Friday, 24 May, 2024 in Culture, Live Reviews, Music

Into Music Album Review: Paul Weller 66

Album: ‘66’ by Paul Weller | 24 May 2024

On the 16th March 1984, I got up at a ludicrously early hour for a slovenly nineteen-year-old. It prompted raised eyebrows in my household because it was so far removed from my usual behaviour pattern back then. The reason for this normative departure? The release of Cafe Bleu, the first album from Paul Weller’s post-Jam musical collective, The Style Council.

Forty years later, that same obsessional desire to be amongst the first to hear Weller’s latest music still burns just as brightly. Although this time, thanks to a technology I increasingly feel on the periphery of, I didn’t need to leave my bed. Immediately after midnight, 66, Paul Weller’s new album, dropped into my phone. Accessing it requires far less personal commitment than walking miles to queue outside a local record shop for hours in rain that could strip a tattoo from exposed skin. And for that alone, I’m grateful.
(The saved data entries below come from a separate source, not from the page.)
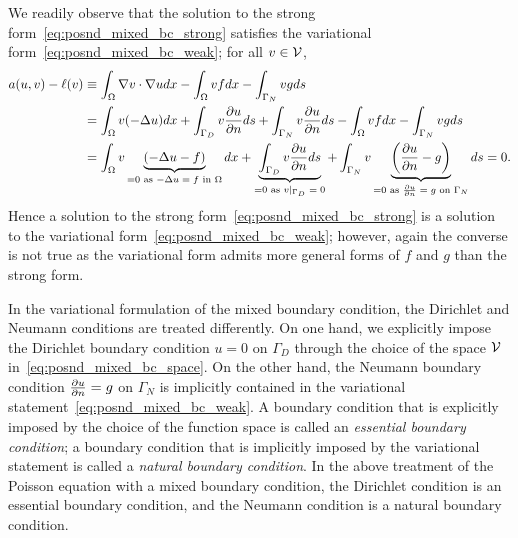 We readily observe that the solution to the strong form~\eqref{eq:posnd_mixed_bc_strong} satisfies the variational form~\eqref{eq:posnd_mixed_bc_weak};  for all $v \in \mathcal{V}$,
\begin{align*}
  a(u,v) - \ell(v)
  &\equiv \int_\Omega \nabla v \cdot \nabla u dx - \int_\Omega vf dx - \int_{\Gamma_N} vg ds
  \\
  &= \int_\Omega v (-\Delta u) dx + \int_{\Gamma_D} v \frac{\partial u}{\partial n} ds + \int_{\Gamma_N} v \frac{\partial u}{\partial n} ds  - \int_\Omega vf dx - \int_{\Gamma_N} vg ds
  \\
  &= \int_\Omega v \underbrace{ (-\Delta u - f) }_{= 0 \text{ as $-\Delta u=  f$ in $\Omega$}} dx
  + \underbrace{ \int_{\Gamma_D} v \frac{\partial u}{\partial n} ds }_{= 0 \text{ as $v|_{\Gamma_D} = 0$}}
  + \int_{\Gamma_N} v \underbrace{ \left( \frac{\partial u}{\partial n} - g \right) }_{= 0 \text{ as $\frac{\partial u}{\partial n} = g$ on $\Gamma_N$}}ds = 0.
\end{align*}
Hence a solution to the strong form~\eqref{eq:posnd_mixed_bc_strong} is a solution to the variational form~\eqref{eq:posnd_mixed_bc_weak}; however, again the converse is not true as the variational form admits more general forms of $f$ and $g$ than the strong form.

In the variational formulation of the mixed boundary condition, the Dirichlet and Neumann conditions are treated differently.  On one hand, we explicitly impose the Dirichlet boundary condition $u = 0$ on $\Gamma_D$ through the choice of the space $\mathcal{V}$ in~\eqref{eq:posnd_mixed_bc_space}. On the other hand, the Neumann boundary condition $\frac{\partial u}{\partial n} = g$ on $\Gamma_N$ is implicitly contained in the variational statement~\eqref{eq:posnd_mixed_bc_weak}.  A boundary condition that is explicitly imposed by the choice of the function space is called an \emph{essential boundary condition}; a boundary condition that is implicitly imposed by the variational statement is called a \emph{natural boundary condition}.  In the above treatment of the Poisson equation with a mixed boundary condition, the Dirichlet condition is an essential boundary condition, and the Neumann condition is a natural boundary condition.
The cat who got the cream.

In many other respects, the mid-eighties might’ve been a simpler time, but in this instance – and for these 59-year-old bones – there’s little simpler and more pleasing than putting tiny earphones in, pressing ‘play’, and embracing the Dolby Atmos sound quality in the darkness with no other distractions.

But recollections of Café Bleu, with its restless sound and stirrings of how I felt in hearing it for the first time aren’t mere coincidence. These two records share certain characteristics, not least in the willingness of Weller to collaborate with peers who interest and challenge him. This time, the musical collective includes Max Beesley, Josh McClorey, Richard Hawley, Brooklyn soul group Say She She, and Hannah Peel’s sublime orchestration. And their input creates a similar musical diversity to Café Bleu; an album that lost Weller a sizable following amongst those perplexed by his determination to break free of the increasingly limiting shackles of The Jam.

Weller’s openness to cede lyrical responsibilities to others is perhaps the most surprising development of this record. In recent years, Erland Cooper and Conor O’Brien of Villagers have contributed to Weller’s songs, but there’s a wider source of lyrical input for this record than any others outside of the originals selected to cover for Studio 150. I’ve written previously – and extensively – about the impact Weller’s lyrics have had on my writing. And I can’t deny it worried me slightly that the uniqueness of his perspective might be lessened.

‘Two lovers kissing amongst the scream of midnight,
Two lovers missing the tranquillity of solitude
Getting a cab and travelling on buses
Reading the graffiti about slashed-seat affairs.”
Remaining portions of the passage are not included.